I'm Eleanor. Single divorced 60, lived on C&C 41 2 years ago for a year and it was the best year of my life except for the ex boyfriend. 

My dream? to find a new love and be on a sailboat again ... yes, long odds, but I never give up!


----------



## Serban (8 mo ago)

Hi eleanor,I’m looking for a first mate for my trip to azore,singelhanding is bit to much for me,I’m now At Toronto,heading east to Kingston and Montreal to my way to Nova Scotia,
old hallberg rassy rasmus 35,all provisioned and ready to cros .
don’t know about love but excitemen and adventure for sure. Time is short so if u think u have it in you,replay and will talk.
cheers serban.


----------



## oldmanmirage (Jan 8, 2022)

I hope you two get together and magic happens. But I am a bit of a romantic.


----------



## vanderbult (Sep 8, 2011)

eleanorherriman3 said:


> I'm Eleanor.
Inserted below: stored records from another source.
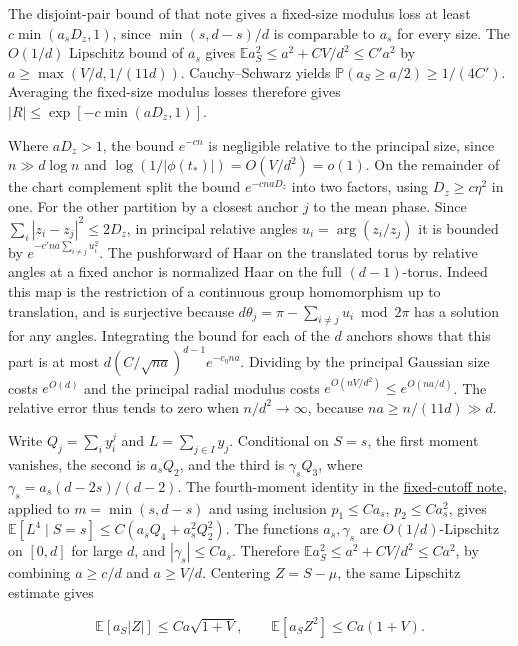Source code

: The disjoint-pair bound of that note gives a fixed-size modulus loss at least $c\min(a_sD_z,1)$, since $\min(s,d-s)/d$ is comparable to $a_s$ for every size. The $O(1/d)$ Lipschitz bound of $a_s$ gives $\mathbb E a_S^2\le a^2+C V/d^2\le C'a^2$ by $a\ge \max(V/d,1/(11d))$. Cauchy--Schwarz yields $\mathbb P(a_S\ge a/2)\ge1/(4C')$. Averaging the fixed-size modulus losses therefore gives
$|R|\le \exp[-c\min(aD_z,1)]$.

Where $aD_z>1$, the bound $e^{-cn}$ is negligible relative to the principal size, since $n\gg d\log n$ and $\log(1/|\phi(t_*)|)=O(V/d^2)=o(1)$. On the remainder of the chart complement split the bound $e^{-cnaD_z}$ into two factors, using $D_z\ge c\eta^2$ in one. For the other partition by a closest anchor $j$ to the mean phase. Since $\sum_i|z_i-z_j|^2\le2D_z$, in principal relative angles $u_i=\arg(z_i/z_j)$ it is bounded by $e^{-c'na\sum_{i\ne j}u_i^2}$. The pushforward of Haar on the translated torus by relative angles at a fixed anchor is normalized Haar on the full $(d-1)$-torus. Indeed this map is the restriction of a continuous group homomorphism up to translation, and is surjective because $d\theta_j=\pi-\sum_{i\ne j}u_i\bmod2\pi$ has a solution for any angles. Integrating the bound for each of the $d$ anchors shows that this part is at most
$d(C/\sqrt{na})^{d-1}e^{-c_\eta na}$.
Dividing by the principal Gaussian size costs $e^{O(d)}$ and the principal radial modulus costs $e^{O(nV/d^2)}\le e^{O(na/d)}$. The relative error thus tends to zero when $n/d^2\to\infty$, because $na\ge n/(11d)\gg d$.

Write $Q_j=\sum_i y_i^j$ and $L=\sum_{j\in I}y_j$. Conditional on $S=s$, the first moment vanishes, the second is $a_sQ_2$, and the third is $\gamma_s Q_3$, where $\gamma_s=a_s(d-2s)/(d-2)$. The fourth-moment identity in the \href{https://github.com/ProgramComputer/open-math-research/blob/04564a728c21eab6ce511b98a48ccaac754648ff/topics/balanced-arrays/very-tall/very-tall-interior-saddle.md}{fixed-cutoff note}, applied to $m=\min(s,d-s)$ and using inclusion $p_1\le Ca_s$, $p_2\le C a_s^2$, gives $\mathbb E[L^4\mid S=s]\le C(a_sQ_4+a_s^2 Q_2^2)$. The functions $a_s,\gamma_s$ are $O(1/d)$-Lipschitz on $[0,d]$ for large $d$, and $|\gamma_s|\le Ca_s$. Therefore $\mathbb E a_S^2\le a^2+C V/d^2\le C a^2$, by combining $a\ge c/d$ and $a\ge V/d$. Centering $Z=S-\mu$, the same Lipschitz estimate gives

\begin{equation*}
\mathbb E[a_S|Z|]\le Ca\sqrt{1+V},\qquad
\mathbb E[a_S Z^2]\le C a(1+V).
\end{equation*}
Single divorced 60, lived on C&C 41 2 years ago for a year and it was the best year of my life except for the ex boyfriend.
> 
> My dream? to find a new love and be on a sailboat again ... yes, long odds, but I never give up!


Hi Eleanor, my name is Van. I have a boat and am a liveaboard for the last 9 years. I have similar dreams......let's talk!


----------